WORK TO BE COMPLETED: Would you return exactly the lines from the top of the data below through the one containing "Pn line and", leaving out the pictures?
BEGIN
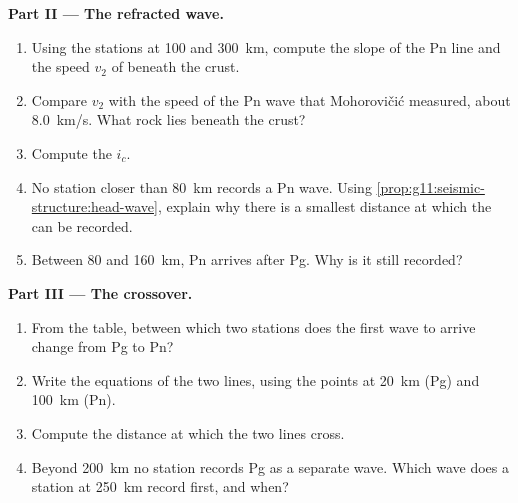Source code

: \begin{problem}
\medskip
\noindent\textbf{Part II --- The refracted wave.}
\begin{enumerate}[resume]
  \item Using the stations at 100 and \qty{300}{km}, compute the slope of the
        Pn line and the speed $v_2$ of  beneath the crust.
  \item Compare $v_2$ with the speed of the Pn wave that Mohorovičić measured,
        about \qty{8.0}{km/s}. What rock lies beneath the crust?
  \item Compute the  $i_c$.
  \item No station closer than \qty{80}{km} records a Pn wave. Using
        \cref{prop:g11:seismic-structure:head-wave}, explain why there is a
        smallest distance at which the  can be recorded.
  \item Between 80 and \qty{160}{km}, Pn arrives after Pg. Why is it still
        recorded?
\end{enumerate}

\medskip
\noindent\textbf{Part III --- The crossover.}
\begin{enumerate}[resume]
  \item From the table, between which two stations does the first wave to
        arrive change from Pg to Pn?
  \item Write the equations of the two lines, using the points at
        \qty{20}{km} (Pg) and \qty{100}{km} (Pn).
  \item Compute the distance at which the two lines cross.
  \item Beyond \qty{200}{km} no station records Pg as a separate wave. Which
        wave does a station at \qty{250}{km} record first, and when?
\end{enumerate}


\end{problem}
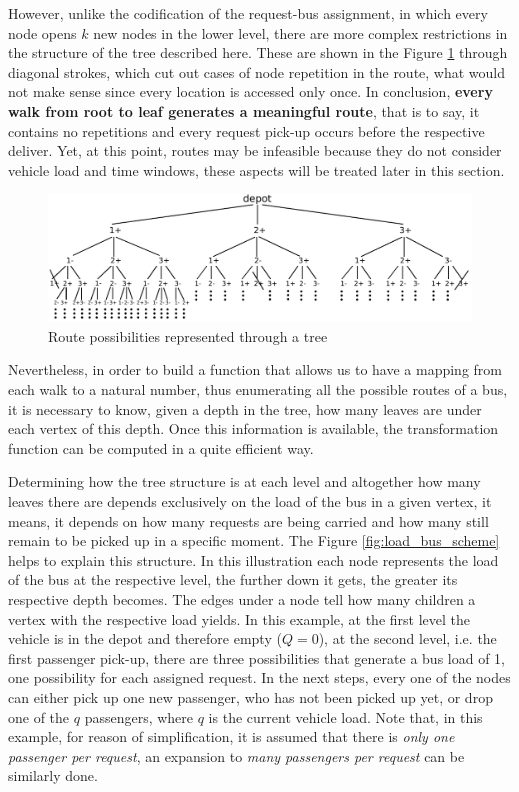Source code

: \documentclass[tuberlin,cic,tc,openright,english,noabntcite,oneside]{iiufrgs}
\begin{document}
However, unlike the codification of the request-bus assignment, in which every node opens $k$ new nodes in the lower level, there are more complex restrictions in the structure of the tree described here. These are shown in the Figure \ref{fig:tree_bus_route} through diagonal strokes, which cut out cases of node repetition in the route, what would not make sense since every location is accessed only once. In conclusion, \textbf{every walk from root to leaf generates a meaningful route}, that is to say, it contains no repetitions and every request pick-up occurs before the respective deliver. Yet, at this point, routes may be infeasible because they do not consider vehicle load and time windows, these aspects will be treated later in this section.

\begin{figure}[H]
	\centering
    \caption{Route possibilities represented through a tree}
    \includegraphics[width=\textwidth]{fig_tree_bus_route}\par
    \label{fig:tree_bus_route}
\end{figure}

Nevertheless, in order to build a function that allows us to have a mapping from each walk to a natural number, thus enumerating all the possible routes of a bus, it is necessary to know, given a depth in the tree, how many leaves are under each vertex of this depth. Once this information is available, the transformation function can be computed in a quite efficient way.

Determining how the tree structure is at each level and altogether how many leaves there are depends exclusively on the load of the bus in a given vertex, it means, it depends on how many requests are being carried and how many still remain to be picked up in a specific moment. The Figure \ref{fig:load_bus_scheme} helps to explain this structure. In this illustration each node represents the load of the bus at the respective level, the further down it gets, the greater its respective depth becomes. The edges under a node tell how many children a vertex with the respective load yields. In this example, at the first level the vehicle is in the depot and therefore empty ($Q=0$), at the second level, i.e. the first passenger pick-up, there are three possibilities that generate a bus load of 1, one possibility for each assigned request. In the next steps, every one of the nodes can either pick up one new passenger, who has not been picked up yet, or drop one of the $q$ passengers, where $q$ is the current vehicle load. Note that, in this example, for reason of simplification, it is assumed that there is \emph{only one passenger per request}, an expansion to \emph{many passengers per request} can be similarly done.
\end{document}
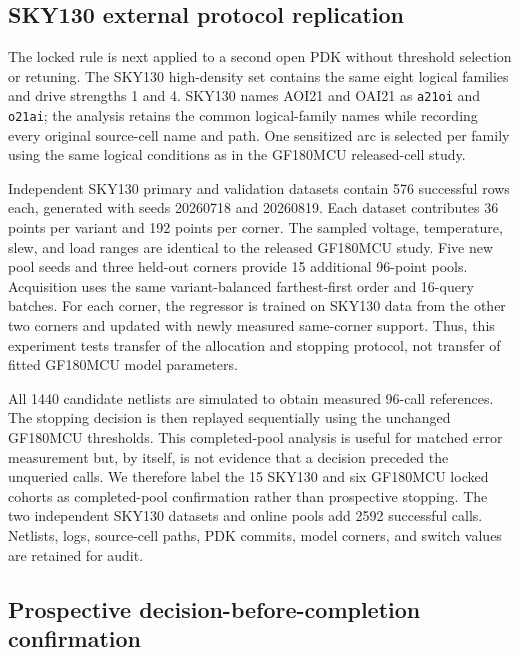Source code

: \documentclass[preprint,12pt]{elsarticle}
\begin{document}
\subsection{SKY130 external protocol replication}

The locked rule is next applied to a second open PDK without threshold selection or retuning. The SKY130 high-density set contains the same eight logical families and drive strengths 1 and 4. SKY130 names AOI21 and OAI21 as \texttt{a21oi} and \texttt{o21ai}; the analysis retains the common logical-family names while recording every original source-cell name and path. One sensitized arc is selected per family using the same logical conditions as in the GF180MCU released-cell study.

Independent SKY130 primary and validation datasets contain 576 successful rows each, generated with seeds 20260718 and 20260819. Each dataset contributes 36 points per variant and 192 points per corner. The sampled voltage, temperature, slew, and load ranges are identical to the released GF180MCU study. Five new pool seeds and three held-out corners provide 15 additional 96-point pools. Acquisition uses the same variant-balanced farthest-first order and 16-query batches. For each corner, the regressor is trained on SKY130 data from the other two corners and updated with newly measured same-corner support. Thus, this experiment tests transfer of the allocation and stopping protocol, not transfer of fitted GF180MCU model parameters.

All 1440 candidate netlists are simulated to obtain measured 96-call references. The stopping decision is then replayed sequentially using the unchanged GF180MCU thresholds. This completed-pool analysis is useful for matched error measurement but, by itself, is not evidence that a decision preceded the unqueried calls. We therefore label the 15 SKY130 and six GF180MCU locked cohorts as completed-pool confirmation rather than prospective stopping. The two independent SKY130 datasets and online pools add 2592 successful calls. Netlists, logs, source-cell paths, PDK commits, model corners, and switch values are retained for audit.

\subsection{Prospective decision-before-completion confirmation}
\end{document}
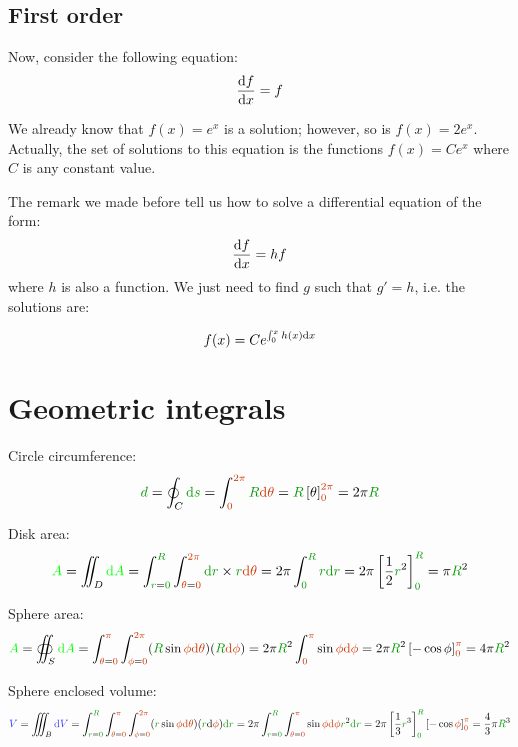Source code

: \subsection{First order}

Now, consider the following equation:
\[
\frac {\mathrm{d} f} {\mathrm{d} x} = f
\]

We already know that $f(x) = e^x$ is a solution; however, so is $f(x) =
2 e^x$. Actually, the set of solutions to this equation is the functions
$f(x) = C e^x$ where $C$ is any constant value.

The remark we made before tell us how to solve a differential equation
of the form:
\[
\frac {\mathrm{d} f} {\mathrm{d} x} = h f
\]
where $h$ is also a function. We just need to find $g$ such that $g' =
h$, i.e. the solutions are:

\[
f(x) = C e^{\int_0^x h(x) \mathrm{d} x}
\]


\section{Geometric integrals}

Circle circumference:
\[
\dist{d}
= \oint_C \dist{\d s}
= \int_{\angle{0}}^{\angle{2\pi}} \dist{R} \angle{\d \theta}
= \dist{R} \left[ \theta \right]_{\angle{0}}^{\angle{2\pi}}
= 2\pi \dist{R}
\]

Disk area:
\[
\area{A}
= \iint_D \area{\d A}
= \int_{\dist{r}=\dist{0}}^{\dist{R}}
  \int_{\angle{\theta}=\angle{0}}^{\angle{2\pi}}
  \dist{\d r} \times \dist{r} \angle{\d \theta}
= 2\pi \int_{\dist{0}}^{\dist{R}} \dist{r} \dist{\d r}
= 2\pi \left[\frac 1 2 \dist{r}^2\right]_{\dist{0}}^{\dist{R}}
= \pi \dist{R}^2
\]

Sphere area:
\[
\area{A}
= \oiint_S \area{\d A}
= \int_{\angle{\theta}=\angle{0}}^{\angle{\pi}}
  \int_{\angle{\phi}=\angle{0}}^{\angle{2\pi}}
  (\dist{R} \sin \angle{\phi} \angle{\d \theta})
  (\dist{R} \angle{\d \phi})
= 2\pi \dist{R}^2 \int_{\angle{0}}^{\angle{\pi}} \sin \angle{\phi} \angle{\d \phi}
= 2\pi \dist{R}^2 \left[ - \cos \phi \right]_{\angle{0}}^{\angle{\pi}}
= 4\pi \dist{R}^2
\]

Sphere enclosed volume:
\[
\vol{V}
= \iiint_B \vol{\d V}
= \int_{\dist{r}=\dist{0}}^{\dist{R}}
  \int_{\angle{\theta}=\angle{0}}^{\angle{\pi}}
  \int_{\angle{\phi}=\angle{0}}^{\angle{2\pi}}
  (\dist{r} \sin \angle{\phi} \angle{\d \theta}) (\dist{r} \d \angle{\phi}) \dist{\d r}
= 2 \pi
  \int_{\dist{r}=\dist{0}}^{\dist{R}}
  \int_{\angle{\theta}=\angle{0}}^{\angle{\pi}} \sin \angle{\phi} \angle{\d \phi} \dist{r}^2 \dist{\d r}
= 2 \pi
  \left[\frac 1 3 \dist{r}^3\right]_{\dist{0}}^{\dist{R}}
  \left[- \cos \angle{\phi}\right]_{\angle{0}}^{\angle{\pi}}
= \frac 4 3 \pi \dist{R}^3
\]
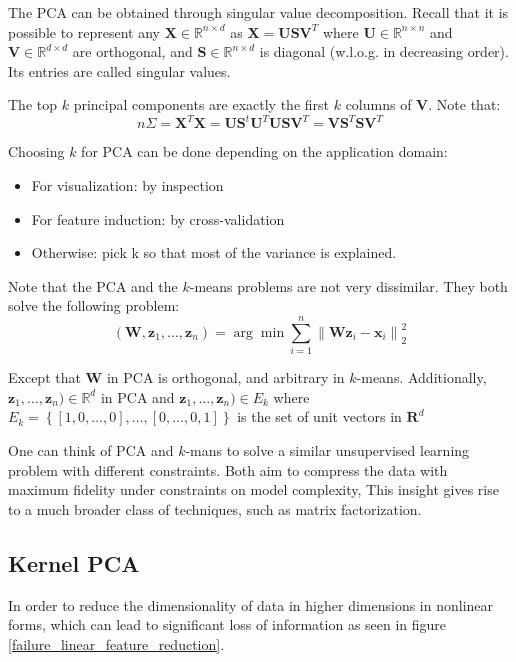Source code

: \documentclass[a4paper,10pt,twoside]{article}
\newcommand\norm[1]{\left\lVert#1\right\rVert}
\begin{document}
The PCA can be obtained through singular value decomposition. Recall that it is possible to represent any $\mathbf{X}\in\mathbb{R}^{n\times d}$ as $\mathbf{X=USV}^T$ where $\mathbf{U}\in\mathbb{R}^{n\times n}$ and $\mathbf{V}\in\mathbb{R}^{d\times d}$ are orthogonal, and $\mathbf{S}\in\mathbb{R}^{n\times d}$ is diagonal (w.l.o.g. in decreasing order). Its entries are called singular values.

The top $k$ principal components are exactly the first $k$ columns of $\mathbf{V}$. Note that:
\begin{equation}
    n\Sigma=\mathbf{X}^T\mathbf{X}=\mathbf{US}^t\mathbf{U}^T\mathbf{USV}^T=\mathbf{VS}^T\mathbf{SV}^T
\end{equation}

Choosing $k$ for PCA can be done depending on the application domain:
\begin{itemize}
    \item For visualization: by inspection
    \item For feature induction: by cross-validation
    \item Otherwise: pick k so that most of the variance is explained.
\end{itemize}

Note that the PCA and the $k$-means problems are not very dissimilar. They both solve the following problem:
\begin{equation*}
    (\mathbf{W}, \mathbf{z}_1, \ldots, \mathbf{z}_n)=\arg\min\sum_{i=1}^{n}\norm{\mathbf{W}\mathbf{z}_i-\mathbf{x}_i}^2_2
\end{equation*}

Except that $\mathbf{W}$ in PCA is orthogonal, and arbitrary in $k$-means.
Additionally, $\mathbf{z}_1, \ldots, \mathbf{z}_n)\in\mathbb{R}^{d}$ in PCA and $\mathbf{z}_1, \ldots, \mathbf{z}_n)\in E_k$ where $E_k=\left\{[1,0,\ldots, 0],\ldots, [0,\ldots, 0, 1]\right\}$ is the set of unit vectors in $\mathbf{R}^d$

One can think of PCA and $k$-mans to solve a similar unsupervised learning problem with different constraints. Both aim to compress the data with maximum fidelity under constraints on model complexity, This insight gives rise to a much broader class of techniques, such as matrix factorization.

\subsection{Kernel PCA}

In order to reduce the dimensionality of data in higher dimensions in nonlinear forms, which can lead to significant loss of information as seen in figure \ref{failure_linear_feature_reduction}.
\end{document}
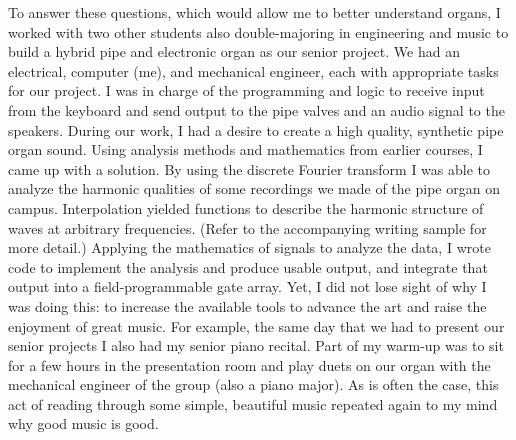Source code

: \documentclass[12pt]{article}
\begin{document}
To answer these questions, which would allow me to better understand organs, I worked with two other students also double-majoring in engineering and music to build a hybrid pipe and electronic organ as our senior project. We had an electrical, computer (me), and mechanical engineer, each with appropriate tasks for our project. I was in charge of the programming and logic to receive input from the keyboard and send output to the pipe valves and an audio signal to the speakers. During our work, I had a desire to create a high quality, synthetic pipe organ sound. Using analysis methods and mathematics from earlier courses, I came up with a solution. By using the discrete Fourier transform I was able to analyze the harmonic qualities of some recordings we made of the pipe organ on campus. Interpolation yielded functions to describe the harmonic structure of waves at arbitrary frequencies. (Refer to the accompanying writing sample for more detail.) Applying the mathematics of signals to analyze the data, I wrote code to implement the analysis and produce usable output, and integrate that output into a field-programmable gate array. Yet, I did not lose sight of why I was doing this: to increase the available tools to advance the art and raise the enjoyment of great music. For example, the same day that we had to present our senior projects I also had my senior piano recital. Part of my warm-up was to sit for a few hours in the presentation room and play duets on our organ with the mechanical engineer of the group (also a piano major). As is often the case, this act of reading through some simple, beautiful music repeated again to my mind why good music is good.
\end{document}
END
EXPECTED ANSWER:
Source code

: \begin{problem}
\medskip
\noindent\textbf{Part II --- The refracted wave.}
\begin{enumerate}[resume]
  \item Using the stations at 100 and \qty{300}{km}, compute the slope of the
        Pn line and the speed $v_2$ of  beneath the crust.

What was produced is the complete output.